Nosso mar territorial (ou patrimonial) sofre influência de duas bacias hidrográficas de grande porte: a bacia Amazônica e a bacia do Prata. Ambas são, do ponto de vista da biologia marinha, carreadoras de "in puts" para o processo de vida em águas atlânticas, especialmente para as espécies demersais. Sofremos também influência das correntes marítimas e estas estão mais significativamente representadas por processos de baixa produtividade.

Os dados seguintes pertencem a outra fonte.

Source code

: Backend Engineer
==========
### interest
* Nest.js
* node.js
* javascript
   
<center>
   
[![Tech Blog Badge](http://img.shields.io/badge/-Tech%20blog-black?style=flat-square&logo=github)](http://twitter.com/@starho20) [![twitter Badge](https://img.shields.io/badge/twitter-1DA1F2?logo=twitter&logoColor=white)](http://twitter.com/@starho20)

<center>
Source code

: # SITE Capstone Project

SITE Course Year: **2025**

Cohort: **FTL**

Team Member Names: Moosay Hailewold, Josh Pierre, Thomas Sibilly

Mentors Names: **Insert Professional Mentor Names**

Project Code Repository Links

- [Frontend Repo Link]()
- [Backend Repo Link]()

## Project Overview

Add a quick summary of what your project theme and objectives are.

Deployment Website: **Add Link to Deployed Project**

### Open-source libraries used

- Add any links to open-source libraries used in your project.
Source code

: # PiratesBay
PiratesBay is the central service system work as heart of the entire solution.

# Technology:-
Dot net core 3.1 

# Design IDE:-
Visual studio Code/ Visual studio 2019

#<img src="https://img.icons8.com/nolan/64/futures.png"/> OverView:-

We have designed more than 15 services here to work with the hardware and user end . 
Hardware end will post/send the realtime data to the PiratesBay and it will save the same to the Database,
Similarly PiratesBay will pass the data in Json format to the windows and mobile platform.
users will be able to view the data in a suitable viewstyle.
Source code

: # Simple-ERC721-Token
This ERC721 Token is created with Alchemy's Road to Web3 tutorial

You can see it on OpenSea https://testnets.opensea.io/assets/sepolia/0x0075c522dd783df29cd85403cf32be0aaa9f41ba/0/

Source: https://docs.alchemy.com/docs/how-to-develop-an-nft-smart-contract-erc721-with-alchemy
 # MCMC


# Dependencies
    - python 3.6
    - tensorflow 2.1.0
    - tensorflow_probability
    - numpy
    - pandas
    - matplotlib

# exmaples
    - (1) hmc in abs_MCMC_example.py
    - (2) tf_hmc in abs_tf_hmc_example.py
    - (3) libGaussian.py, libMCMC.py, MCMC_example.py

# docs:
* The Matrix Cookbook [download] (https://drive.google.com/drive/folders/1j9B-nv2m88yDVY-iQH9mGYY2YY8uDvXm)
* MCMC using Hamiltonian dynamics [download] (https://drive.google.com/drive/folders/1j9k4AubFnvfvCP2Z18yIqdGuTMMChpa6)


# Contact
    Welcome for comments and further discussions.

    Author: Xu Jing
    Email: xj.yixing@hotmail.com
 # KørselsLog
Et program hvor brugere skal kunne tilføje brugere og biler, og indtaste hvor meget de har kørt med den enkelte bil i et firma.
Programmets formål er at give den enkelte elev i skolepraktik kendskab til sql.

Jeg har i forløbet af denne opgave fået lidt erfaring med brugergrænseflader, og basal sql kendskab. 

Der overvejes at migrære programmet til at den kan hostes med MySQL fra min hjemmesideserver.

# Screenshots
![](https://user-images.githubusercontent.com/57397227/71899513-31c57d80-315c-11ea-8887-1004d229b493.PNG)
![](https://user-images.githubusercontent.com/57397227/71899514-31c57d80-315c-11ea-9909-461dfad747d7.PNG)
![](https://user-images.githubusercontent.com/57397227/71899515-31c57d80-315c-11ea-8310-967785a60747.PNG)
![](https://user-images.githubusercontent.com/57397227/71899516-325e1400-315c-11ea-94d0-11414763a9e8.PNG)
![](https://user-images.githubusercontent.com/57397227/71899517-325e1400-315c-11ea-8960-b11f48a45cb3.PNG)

A corrente das Malvinas (que atua sobre águas argentinas e uruguaias) influencia nossa zona tradicional de pesca no extremo sul sendo uma corrente com características de alta produtividade.

Quer do ponto de vista das bacias hidrográficas, quer do ponto de vista das correntes, bem como das espécies e suas migrações, estamos fazendo parte de um conjunto influenciável e influenciador de mares de terceiros países e da sua biomassa.

Ao sul compartilham conosco do conjunto Uruguai e Argentina, e ao Norte: França, Suriname, Guianas, bem como Trinidad e Tobago, e Venezuela.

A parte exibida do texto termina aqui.